In December of 1984 I was employed at Dayton’s Commercial Interiors in downtown Minneapolis.  I was sleeping on my dad’s couch in St. Paul during the week. My family was still living in the home that we had built on Cedar Lake west of Upsala.  My daughter Kerry was 16 years old and her art teacher in Upsala was pushing her to produce a lot of work.  For Christmas that year Kerry presented me with a pencil drawing of a Golden Retriever with a pheasant in its mouth.  She had an uncanny ability to make the eyes so very lifelike.  She had reworked one of the eyes to the point that there was almost no paper left. 

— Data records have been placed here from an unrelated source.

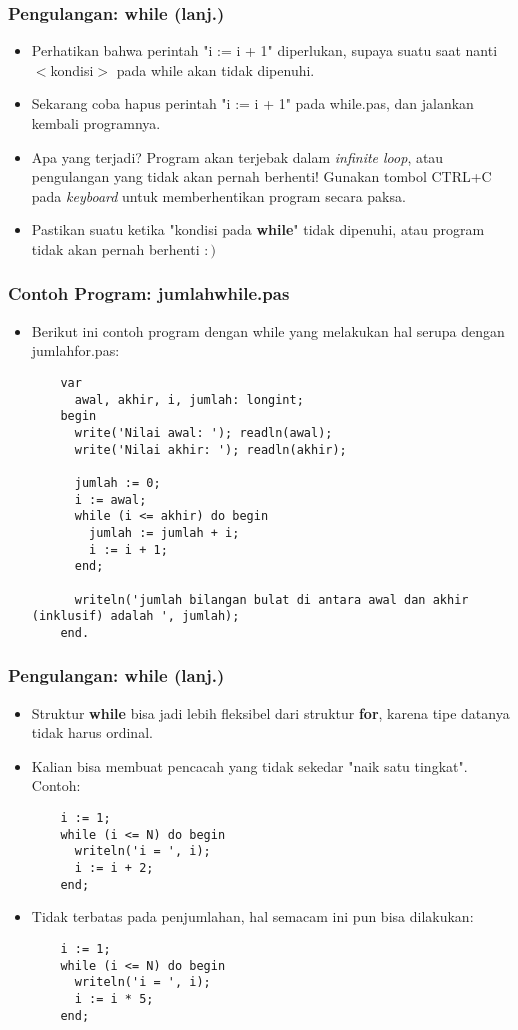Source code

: \begin{frame}
\frametitle{Pengulangan: while (lanj.)}
\begin{itemize}
  \item Perhatikan bahwa perintah "i := i + 1" diperlukan, supaya suatu saat nanti $<$kondisi$>$ pada while akan tidak dipenuhi.
  \item Sekarang coba hapus perintah "i := i + 1" pada while.pas, dan jalankan kembali programnya.
  \item Apa yang terjadi? Program akan terjebak dalam \alert{\textit{infinite loop}}, atau \alert{pengulangan yang tidak akan pernah berhenti}! Gunakan tombol CTRL+C pada \textit{keyboard} untuk memberhentikan program secara paksa.
  \item Pastikan suatu ketika "kondisi pada \textbf{while}" tidak dipenuhi, atau program tidak akan pernah berhenti $:)$
\end{itemize}
\end{frame}

\begin{frame}[fragile]
\frametitle{Contoh Program: jumlahwhile.pas}
\begin{itemize}
  \item Berikut ini contoh program dengan while yang melakukan hal serupa dengan jumlahfor.pas:
  \begin{lstlisting}
    var
      awal, akhir, i, jumlah: longint;
    begin
      write('Nilai awal: '); readln(awal);
      write('Nilai akhir: '); readln(akhir);

      jumlah := 0;
      i := awal;
      while (i <= akhir) do begin
        jumlah := jumlah + i;
        i := i + 1;
      end;

      writeln('jumlah bilangan bulat di antara awal dan akhir (inklusif) adalah ', jumlah);
    end.
  \end{lstlisting}
\end{itemize}
\end{frame}

\begin{frame}[fragile]
\frametitle{Pengulangan: while (lanj.)}
\begin{itemize}
  \item Struktur \textbf{while} bisa jadi lebih fleksibel dari struktur \textbf{for}, karena tipe datanya tidak harus ordinal.
  \item Kalian bisa membuat pencacah yang tidak sekedar "naik satu tingkat". Contoh:
  \begin{lstlisting}
    i := 1;
    while (i <= N) do begin
      writeln('i = ', i);
      i := i + 2;
    end;
  \end{lstlisting}

  \item Tidak terbatas pada penjumlahan, hal semacam ini pun bisa dilakukan:
  \begin{lstlisting}
    i := 1;
    while (i <= N) do begin
      writeln('i = ', i);
      i := i * 5;
    end;
  \end{lstlisting}
\end{itemize}
\end{frame}

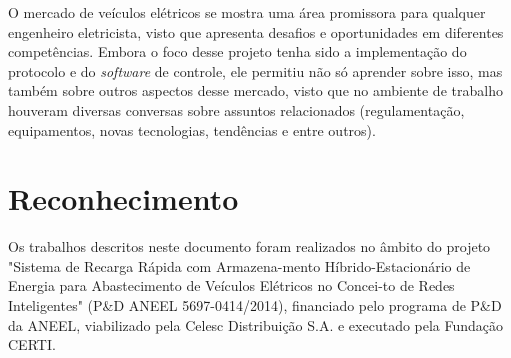   O mercado de veículos elétricos se mostra uma área promissora para qualquer engenheiro eletricista, visto que apresenta desafios e oportunidades em diferentes competências. Embora o foco desse projeto tenha sido a implementação do protocolo e do \textit{software} de controle, ele permitiu não só aprender sobre isso, mas também sobre outros aspectos desse mercado, visto que no ambiente de trabalho houveram diversas conversas sobre assuntos relacionados (regulamentação, equipamentos, novas tecnologias, tendências e entre outros).

  \section{Reconhecimento}
  
    Os trabalhos descritos neste documento foram realizados no âmbito do projeto "Sistema de Recarga Rápida com Armazena-mento Híbrido-Estacionário de Energia para Abastecimento de Veículos Elétricos no Concei-to de Redes Inteligentes" (P\&D ANEEL 5697-0414/2014), financiado pelo programa de P\&D da ANEEL, viabilizado pela Celesc Distribuição S.A. e executado pela Fundação CERTI.
  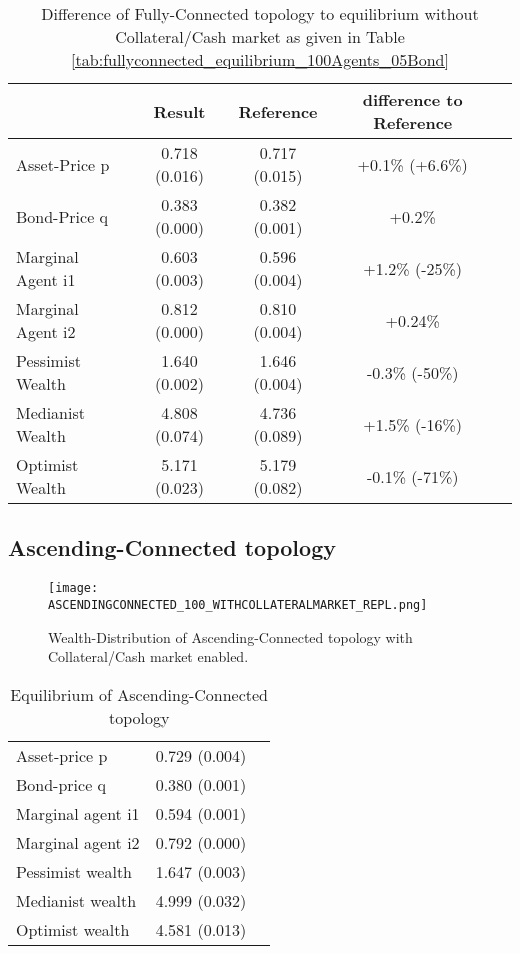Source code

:\documentclass[Bachelorarbeit.tex]{subfiles}
\begin{document}
\begin{table}[H]
	\caption{Difference of Fully-Connected topology to equilibrium without Collateral/Cash market as given in Table \ref{tab:fullyconnected_equilibrium_100Agents_05Bond}}
	\centering
	\begin{tabular} { l c c c r }
		& Result & Reference & difference to Reference \\
		\hline
		Asset-Price p & 0.718 (0.016) & 0.717 (0.015) & +0.1\% (+6.6\%) \\
		Bond-Price q & 0.383 (0.000) & 0.382 (0.001) & +0.2\%  \\
		Marginal Agent i1 & 0.603 (0.003) & 0.596 (0.004) & +1.2\% (-25\%) \\
		Marginal Agent i2 & 0.812 (0.000) & 0.810 (0.004) & +0.24\% \\
		\hline
		Pessimist Wealth & 1.640 (0.002) & 1.646 (0.004) & -0.3\% (-50\%) \\
		Medianist Wealth & 4.808 (0.074) & 4.736 (0.089) & +1.5\% (-16\%) \\
		Optimist Wealth & 5.171 (0.023) & 5.179 (0.082) & -0.1\% (-71\%) \\
		\hline
	\end{tabular}
\end{table} 

\subsection{Ascending-Connected topology}
\begin{figure}[H]
	\centering
  \texttt{[image: ASCENDINGCONNECTED\_100\_WITHCOLLATERALMARKET\_REPL.png]}
	\caption{Wealth-Distribution of Ascending-Connected topology with Collateral/Cash market enabled.}
	\label{fig:wealth_ASCENDINGCONNECTED_100_WITHCOLLATERALMARKET_REPL}
\end{figure}

\begin{table}[H]
	\caption{Equilibrium of Ascending-Connected topology}
	\centering
	\begin{tabular} { l c r }
		\hline
		Asset-price p & 0.729 (0.004) \\
		Bond-price q & 0.380 (0.001) \\
		Marginal agent i1 & 0.594 (0.001) \\
		Marginal agent i2 & 0.792 (0.000) \\
		\hline
		Pessimist wealth & 1.647 (0.003) \\
		Medianist wealth & 4.999 (0.032) \\
		Optimist wealth & 4.581 (0.013) \\
		\hline
	\end{tabular}
\end{table} 
\end{document}
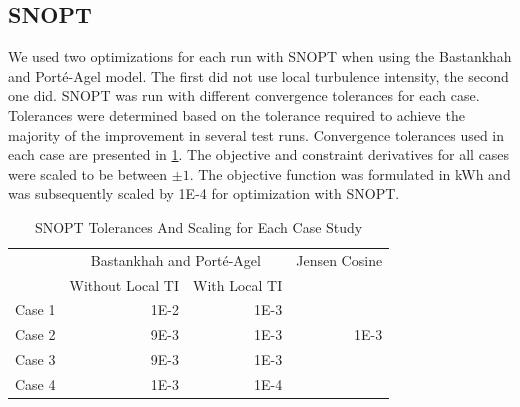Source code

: \documentclass{jpconf}
\begin{document}
\subsection{SNOPT}
We used two optimizations for each run with SNOPT when using the Bastankhah and Port\'{e}-Agel model. The first did not use local turbulence intensity, the second one did. SNOPT was run with different convergence tolerances for each case. Tolerances were determined based on the tolerance required to achieve the majority of the improvement in several test runs. Convergence tolerances used in each case are presented in \cref{tab:snopttols}. The objective and constraint derivatives for all cases were scaled to be between $\pm1$. The objective function was formulated in kWh and was subsequently scaled by 1E-4 for optimization with SNOPT.
%
\begin{table}[h!]
	\centering
	\caption{SNOPT Tolerances And Scaling for Each Case Study}
	\label{tab:snopttols}
	\begin{tabular}{lrrr}
		\toprule
		{} & \multicolumn{2}{c}{Bastankhah and Port\'{e}-Agel} & Jensen Cosine \\
		\cmidrule(lr){2-3} \cmidrule(lr){4-4}
		 & Without Local TI & With Local TI &  \\
		\cmidrule(lr){2-3} 
		Case 1 &  1E-2 & 1E-3 & \\
		Case 2 & 9E-3 & 1E-3 & 1E-3 \\
		Case 3 & 9E-3 & 1E-3 & \\
		Case 4 &  1E-3 & 1E-4 &  \\
		\bottomrule
	\end{tabular}
\end{table}
\end{document}
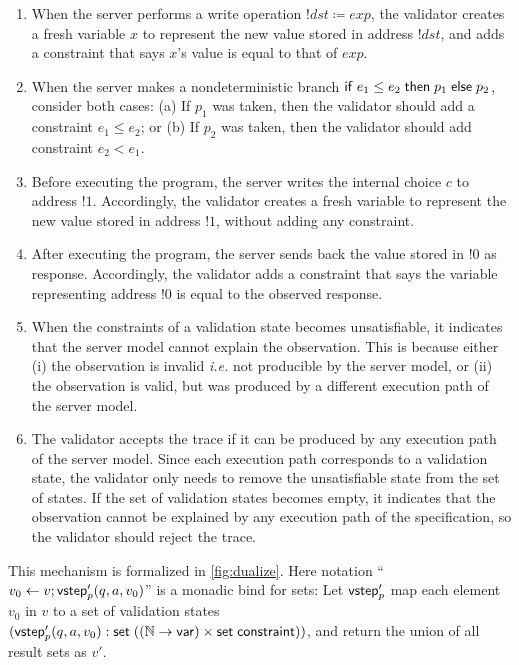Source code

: \begin{enumerate}
\item \label{rule:write} When the server performs a write operation
  $!dst\coloneqq exp$, the validator creates a fresh variable $x$ to represent
  the new value stored in address $!dst$, and adds a constraint that says $x$'s
  value is equal to that of $exp$.
\item \label{rule:branch} When the server makes a nondeterministic branch $\mathsf{if}\;
  e_1\le e_2\;\mathsf{then}\; p_1\;\mathsf{else}\; p_2$, consider both cases: (a) If $p_1$ was taken,
  then the validator should add a constraint $e_1\le e_2$; or (b) If $p_2$ was
  taken, then the validator should add constraint $e_2<e_1$.
\item \label{rule:choice} Before executing the program, the server writes the internal
    choice $c$ to address $!1$.  Accordingly, the validator creates a fresh
    variable to represent the new value stored in address $!1$, without adding
    any constraint.
\item \label{rule:return} After executing the program, the server sends back the
  value stored in $!0$ as response.  Accordingly, the validator adds a
  constraint that says the variable representing address $!0$ is equal to the
  observed response.
\item \label{rule:unsat} When the constraints of a validation state becomes
  unsatisfiable, it indicates that the server model cannot explain the
  observation.  This is because either (i) the observation is invalid {\it i.e.}
  not producible by the server model, or (ii) the observation is valid, but was
  produced by a different execution path of the server model.
\item \label{rule:reject} The validator accepts the trace if it can be produced
  by any execution path of the server model.  Since each execution path
  corresponds to a validation state, the validator only needs to remove the
  unsatisfiable state from the set of states.  If the set of validation states
  becomes empty, it indicates that the observation cannot be explained by any
  execution path of the specification, so the validator should reject the trace.
\end{enumerate}

This mechanism is formalized in \autoref{fig:dualize}.  Here notation
``$v_0\gets v;\mathsf{vstep}'_p(q,a,v_0)$'' is a monadic bind for sets: Let $\mathsf{vstep}'_p$
map each element $v_0$ in $v$ to a set of validation states
$(\mathsf{vstep}'_p(q,a,v_0):\mathsf{set}\;((\mathbb N\to\mathsf{var})\times\mathsf{set}\;\mathsf{constraint}))$, and return the
union of all result sets as $v'$.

I took it to Vern Carver Frame Shop near our office in LaSalle Court across from the Dayton’s department store.  One of my co-workers begged me to have Kerry draw another one so that he could present it to a client as a gift.  Kerry tried but finally we had my friend Dave Oswald print 130 copies and we sold them as limited edition prints for $25 or $95 framed matted and glazed.  I simply carried the original in my trunk and if someone was interested, I would go back out and bring it in to show them.  We sold most of them.  I have the original hanging in my office in Wimmer Hall at St. John’s University. It was awarded a yellow ribbon at the Zapp Bank art show.

In 2002, Kerry’s first born, Kaylin Marie, created a picture of an angel. Kaylin was 7 years old at the time.  (It started out as a Christmas tree). I marveled how she was able to capture the puffed-up cheek on the angel blowing on a horn.   It was a gift for Kaylin’s grandmother Marcia.  I borrowed it from Marcia and that year I sent out the very first “Angel Christmas Card”.  ( pdf attached)  

In 2008, Kaylin’s younger sister Christen created her first “Angel card”.   She was 5 years old. I have attached a jpg of this year’s angel card drawn by Christen age 20.  Merry Christmas and Happy Holidays to you and yours.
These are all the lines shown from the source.